> _Task_: Show every line of the records below that contains the word "central".
━━━━━━━━
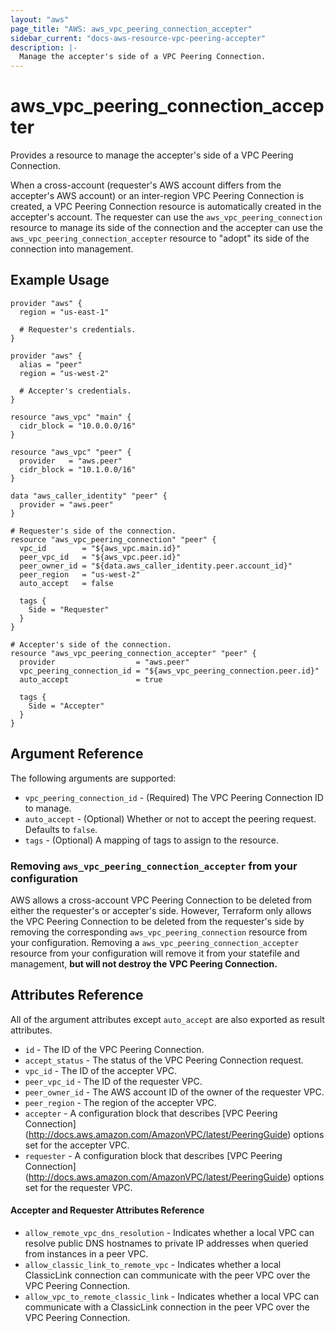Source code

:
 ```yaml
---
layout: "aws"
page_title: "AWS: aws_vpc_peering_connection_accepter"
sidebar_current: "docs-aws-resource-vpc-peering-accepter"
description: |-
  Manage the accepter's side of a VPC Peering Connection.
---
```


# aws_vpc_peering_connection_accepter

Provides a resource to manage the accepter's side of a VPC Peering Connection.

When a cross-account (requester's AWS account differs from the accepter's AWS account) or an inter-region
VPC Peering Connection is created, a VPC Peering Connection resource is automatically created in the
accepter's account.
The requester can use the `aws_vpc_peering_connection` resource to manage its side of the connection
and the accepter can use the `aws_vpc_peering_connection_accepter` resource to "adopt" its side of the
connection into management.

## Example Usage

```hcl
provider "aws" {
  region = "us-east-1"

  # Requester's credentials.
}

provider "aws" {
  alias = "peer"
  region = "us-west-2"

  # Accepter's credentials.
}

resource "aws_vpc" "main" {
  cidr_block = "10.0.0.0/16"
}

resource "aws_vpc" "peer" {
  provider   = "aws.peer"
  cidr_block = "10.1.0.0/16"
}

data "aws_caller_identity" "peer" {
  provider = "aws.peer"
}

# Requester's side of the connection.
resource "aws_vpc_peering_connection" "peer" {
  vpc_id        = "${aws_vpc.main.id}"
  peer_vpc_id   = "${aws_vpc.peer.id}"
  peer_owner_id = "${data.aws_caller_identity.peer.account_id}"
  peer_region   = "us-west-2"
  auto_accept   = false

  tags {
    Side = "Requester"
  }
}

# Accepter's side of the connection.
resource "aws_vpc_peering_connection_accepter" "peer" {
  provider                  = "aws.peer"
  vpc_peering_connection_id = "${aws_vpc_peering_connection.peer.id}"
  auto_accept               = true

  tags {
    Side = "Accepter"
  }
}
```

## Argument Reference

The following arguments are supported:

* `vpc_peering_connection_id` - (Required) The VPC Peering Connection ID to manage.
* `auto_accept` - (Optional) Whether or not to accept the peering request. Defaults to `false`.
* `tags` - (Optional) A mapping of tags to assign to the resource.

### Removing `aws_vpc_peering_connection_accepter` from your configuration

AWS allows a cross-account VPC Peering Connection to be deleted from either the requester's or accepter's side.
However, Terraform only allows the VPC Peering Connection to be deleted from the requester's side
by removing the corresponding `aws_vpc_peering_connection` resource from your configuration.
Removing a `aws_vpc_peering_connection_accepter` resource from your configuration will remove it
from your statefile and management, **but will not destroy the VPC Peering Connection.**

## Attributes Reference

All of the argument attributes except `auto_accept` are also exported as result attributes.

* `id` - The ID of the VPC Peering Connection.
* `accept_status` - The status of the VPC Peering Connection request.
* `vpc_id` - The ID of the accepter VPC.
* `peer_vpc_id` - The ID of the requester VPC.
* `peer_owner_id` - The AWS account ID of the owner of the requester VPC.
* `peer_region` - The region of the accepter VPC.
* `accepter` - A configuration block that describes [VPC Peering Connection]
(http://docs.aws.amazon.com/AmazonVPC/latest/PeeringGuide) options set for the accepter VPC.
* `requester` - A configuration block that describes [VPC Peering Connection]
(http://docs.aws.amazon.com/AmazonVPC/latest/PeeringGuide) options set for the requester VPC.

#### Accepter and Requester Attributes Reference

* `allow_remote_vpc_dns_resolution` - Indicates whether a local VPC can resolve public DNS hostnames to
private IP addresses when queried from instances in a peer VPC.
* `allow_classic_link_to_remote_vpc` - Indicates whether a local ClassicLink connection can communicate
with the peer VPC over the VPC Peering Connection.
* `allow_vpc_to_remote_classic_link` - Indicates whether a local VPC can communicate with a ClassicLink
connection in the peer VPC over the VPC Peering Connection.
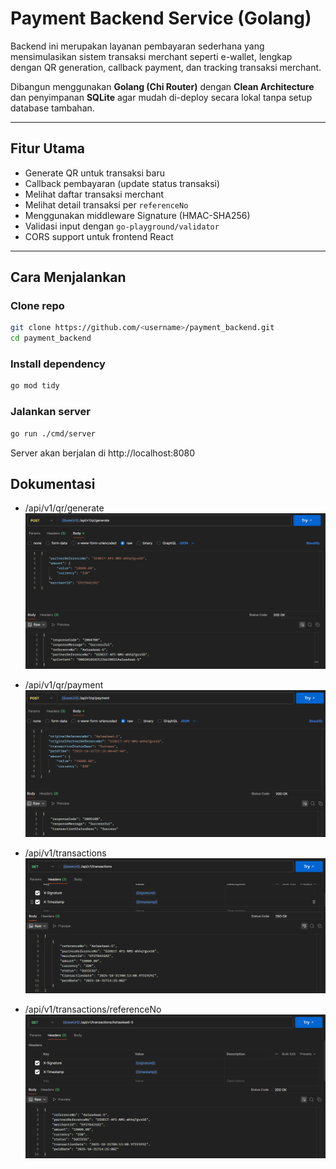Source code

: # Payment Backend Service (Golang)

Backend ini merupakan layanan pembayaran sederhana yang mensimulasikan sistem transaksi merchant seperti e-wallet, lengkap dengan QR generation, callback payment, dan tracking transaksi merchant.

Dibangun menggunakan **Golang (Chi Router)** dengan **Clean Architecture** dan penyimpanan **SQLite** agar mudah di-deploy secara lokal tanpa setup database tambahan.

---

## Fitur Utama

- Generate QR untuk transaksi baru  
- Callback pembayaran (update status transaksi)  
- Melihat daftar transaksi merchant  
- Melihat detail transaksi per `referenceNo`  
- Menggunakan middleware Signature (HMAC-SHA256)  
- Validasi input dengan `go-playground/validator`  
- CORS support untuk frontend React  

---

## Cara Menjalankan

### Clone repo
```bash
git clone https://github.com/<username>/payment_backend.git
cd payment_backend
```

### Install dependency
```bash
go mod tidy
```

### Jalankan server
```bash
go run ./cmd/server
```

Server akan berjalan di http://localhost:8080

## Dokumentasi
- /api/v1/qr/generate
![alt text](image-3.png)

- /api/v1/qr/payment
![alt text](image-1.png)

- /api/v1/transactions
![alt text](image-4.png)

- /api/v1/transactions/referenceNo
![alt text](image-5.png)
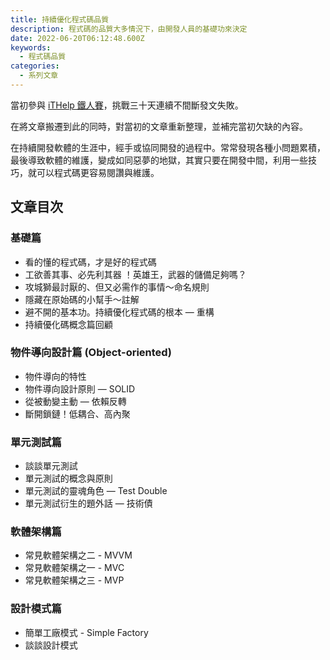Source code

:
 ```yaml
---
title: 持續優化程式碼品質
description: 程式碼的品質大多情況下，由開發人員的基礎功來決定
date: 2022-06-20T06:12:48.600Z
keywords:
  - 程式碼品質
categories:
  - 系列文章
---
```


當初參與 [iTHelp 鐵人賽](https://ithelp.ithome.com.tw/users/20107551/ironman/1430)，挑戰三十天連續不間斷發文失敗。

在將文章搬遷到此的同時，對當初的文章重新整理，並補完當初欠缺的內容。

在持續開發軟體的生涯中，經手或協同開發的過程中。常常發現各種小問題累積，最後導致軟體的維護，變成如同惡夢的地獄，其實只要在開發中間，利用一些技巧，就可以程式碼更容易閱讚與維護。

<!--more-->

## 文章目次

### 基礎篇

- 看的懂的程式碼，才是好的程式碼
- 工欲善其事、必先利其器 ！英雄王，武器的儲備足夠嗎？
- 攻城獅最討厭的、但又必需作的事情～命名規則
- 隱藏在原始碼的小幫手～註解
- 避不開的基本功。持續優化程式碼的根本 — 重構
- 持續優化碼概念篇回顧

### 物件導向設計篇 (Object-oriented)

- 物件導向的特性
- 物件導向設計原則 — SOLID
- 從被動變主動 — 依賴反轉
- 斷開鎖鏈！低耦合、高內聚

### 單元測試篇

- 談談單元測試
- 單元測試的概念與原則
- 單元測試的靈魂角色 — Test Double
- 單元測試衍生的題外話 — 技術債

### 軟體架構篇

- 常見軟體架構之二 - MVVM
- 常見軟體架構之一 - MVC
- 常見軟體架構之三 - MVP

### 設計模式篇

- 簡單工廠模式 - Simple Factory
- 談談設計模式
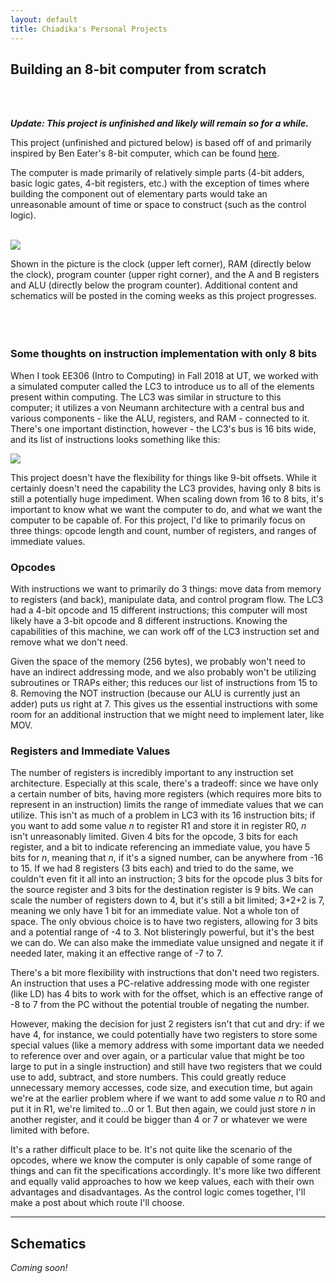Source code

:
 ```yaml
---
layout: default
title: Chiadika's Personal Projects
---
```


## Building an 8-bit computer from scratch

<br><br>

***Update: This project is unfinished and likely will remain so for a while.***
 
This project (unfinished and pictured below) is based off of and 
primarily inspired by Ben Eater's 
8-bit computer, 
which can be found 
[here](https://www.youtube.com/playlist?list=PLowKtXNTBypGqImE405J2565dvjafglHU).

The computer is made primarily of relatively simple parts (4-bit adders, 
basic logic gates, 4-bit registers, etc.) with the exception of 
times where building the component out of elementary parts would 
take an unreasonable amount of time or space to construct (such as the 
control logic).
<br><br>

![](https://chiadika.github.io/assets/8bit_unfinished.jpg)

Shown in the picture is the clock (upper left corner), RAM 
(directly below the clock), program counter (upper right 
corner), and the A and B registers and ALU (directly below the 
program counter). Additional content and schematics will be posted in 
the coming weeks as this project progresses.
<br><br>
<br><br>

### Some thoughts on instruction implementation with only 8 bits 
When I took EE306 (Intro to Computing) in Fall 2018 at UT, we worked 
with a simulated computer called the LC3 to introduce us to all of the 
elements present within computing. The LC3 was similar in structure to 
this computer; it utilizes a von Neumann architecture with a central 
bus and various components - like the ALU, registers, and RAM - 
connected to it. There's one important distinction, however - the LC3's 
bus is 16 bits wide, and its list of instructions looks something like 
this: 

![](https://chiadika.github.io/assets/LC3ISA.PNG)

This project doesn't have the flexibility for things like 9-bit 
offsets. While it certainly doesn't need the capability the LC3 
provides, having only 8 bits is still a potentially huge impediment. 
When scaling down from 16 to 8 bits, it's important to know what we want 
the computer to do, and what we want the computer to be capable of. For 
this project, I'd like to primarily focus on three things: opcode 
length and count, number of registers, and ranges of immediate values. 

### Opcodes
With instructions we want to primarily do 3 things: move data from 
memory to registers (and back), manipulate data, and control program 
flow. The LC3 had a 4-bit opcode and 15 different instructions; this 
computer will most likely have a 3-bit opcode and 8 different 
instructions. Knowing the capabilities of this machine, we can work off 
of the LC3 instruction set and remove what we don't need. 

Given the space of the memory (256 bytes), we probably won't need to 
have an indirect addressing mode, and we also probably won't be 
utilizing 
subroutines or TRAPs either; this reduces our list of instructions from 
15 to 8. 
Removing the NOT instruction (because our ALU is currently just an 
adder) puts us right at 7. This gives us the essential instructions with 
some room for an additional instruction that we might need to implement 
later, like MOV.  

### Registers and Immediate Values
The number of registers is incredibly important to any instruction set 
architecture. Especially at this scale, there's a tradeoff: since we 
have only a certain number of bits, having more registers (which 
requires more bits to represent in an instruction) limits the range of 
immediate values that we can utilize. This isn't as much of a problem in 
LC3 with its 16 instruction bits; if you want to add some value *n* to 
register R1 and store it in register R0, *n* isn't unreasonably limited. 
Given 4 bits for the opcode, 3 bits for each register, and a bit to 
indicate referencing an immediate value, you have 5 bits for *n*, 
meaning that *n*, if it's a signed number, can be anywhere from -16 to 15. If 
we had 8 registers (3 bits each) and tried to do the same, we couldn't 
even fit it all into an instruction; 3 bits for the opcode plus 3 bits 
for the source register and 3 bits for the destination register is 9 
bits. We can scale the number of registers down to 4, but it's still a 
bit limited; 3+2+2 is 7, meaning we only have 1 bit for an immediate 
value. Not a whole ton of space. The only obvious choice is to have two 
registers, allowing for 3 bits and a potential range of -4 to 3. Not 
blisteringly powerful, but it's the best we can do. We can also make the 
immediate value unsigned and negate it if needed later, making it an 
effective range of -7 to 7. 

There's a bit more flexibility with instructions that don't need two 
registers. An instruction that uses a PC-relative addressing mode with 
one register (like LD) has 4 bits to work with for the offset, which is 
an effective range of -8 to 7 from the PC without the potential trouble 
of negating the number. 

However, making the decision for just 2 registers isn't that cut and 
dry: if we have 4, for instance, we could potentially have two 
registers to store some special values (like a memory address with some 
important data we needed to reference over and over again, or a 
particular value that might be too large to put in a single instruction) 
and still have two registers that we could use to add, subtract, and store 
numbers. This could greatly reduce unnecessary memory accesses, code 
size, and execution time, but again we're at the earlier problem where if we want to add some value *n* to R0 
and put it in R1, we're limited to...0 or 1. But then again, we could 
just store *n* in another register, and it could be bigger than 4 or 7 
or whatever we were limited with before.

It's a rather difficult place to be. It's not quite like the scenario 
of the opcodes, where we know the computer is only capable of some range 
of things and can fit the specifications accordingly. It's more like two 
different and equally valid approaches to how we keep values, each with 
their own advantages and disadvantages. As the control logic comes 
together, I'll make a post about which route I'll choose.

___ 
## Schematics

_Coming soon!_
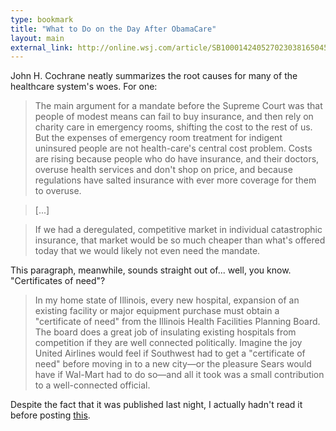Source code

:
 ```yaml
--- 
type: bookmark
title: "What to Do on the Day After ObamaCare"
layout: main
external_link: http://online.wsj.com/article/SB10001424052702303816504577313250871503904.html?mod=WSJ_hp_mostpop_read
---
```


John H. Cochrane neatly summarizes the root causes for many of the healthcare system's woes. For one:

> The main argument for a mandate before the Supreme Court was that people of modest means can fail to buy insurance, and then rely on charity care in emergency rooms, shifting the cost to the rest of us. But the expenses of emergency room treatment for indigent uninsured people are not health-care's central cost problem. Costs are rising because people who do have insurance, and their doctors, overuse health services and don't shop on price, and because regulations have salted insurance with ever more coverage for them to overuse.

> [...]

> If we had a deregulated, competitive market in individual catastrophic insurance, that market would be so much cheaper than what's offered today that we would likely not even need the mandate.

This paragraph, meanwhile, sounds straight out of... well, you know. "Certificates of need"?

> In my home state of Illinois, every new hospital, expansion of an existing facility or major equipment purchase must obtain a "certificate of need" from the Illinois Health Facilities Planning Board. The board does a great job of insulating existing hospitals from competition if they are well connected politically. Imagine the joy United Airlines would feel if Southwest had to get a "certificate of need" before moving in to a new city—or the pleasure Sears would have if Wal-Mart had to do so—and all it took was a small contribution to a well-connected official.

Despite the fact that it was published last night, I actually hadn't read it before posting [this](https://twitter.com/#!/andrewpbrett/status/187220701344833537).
━━━━━━━━
> _Worked solution_:
this computer; it utilizes a von Neumann architecture with a central 
> The main argument for a mandate before the Supreme Court was that people of modest means can fail to buy insurance, and then rely on charity care in emergency rooms, shifting the cost to the rest of us. But the expenses of emergency room treatment for indigent uninsured people are not health-care's central cost problem. Costs are rising because people who do have insurance, and their doctors, overuse health services and don't shop on price, and because regulations have salted insurance with ever more coverage for them to overuse.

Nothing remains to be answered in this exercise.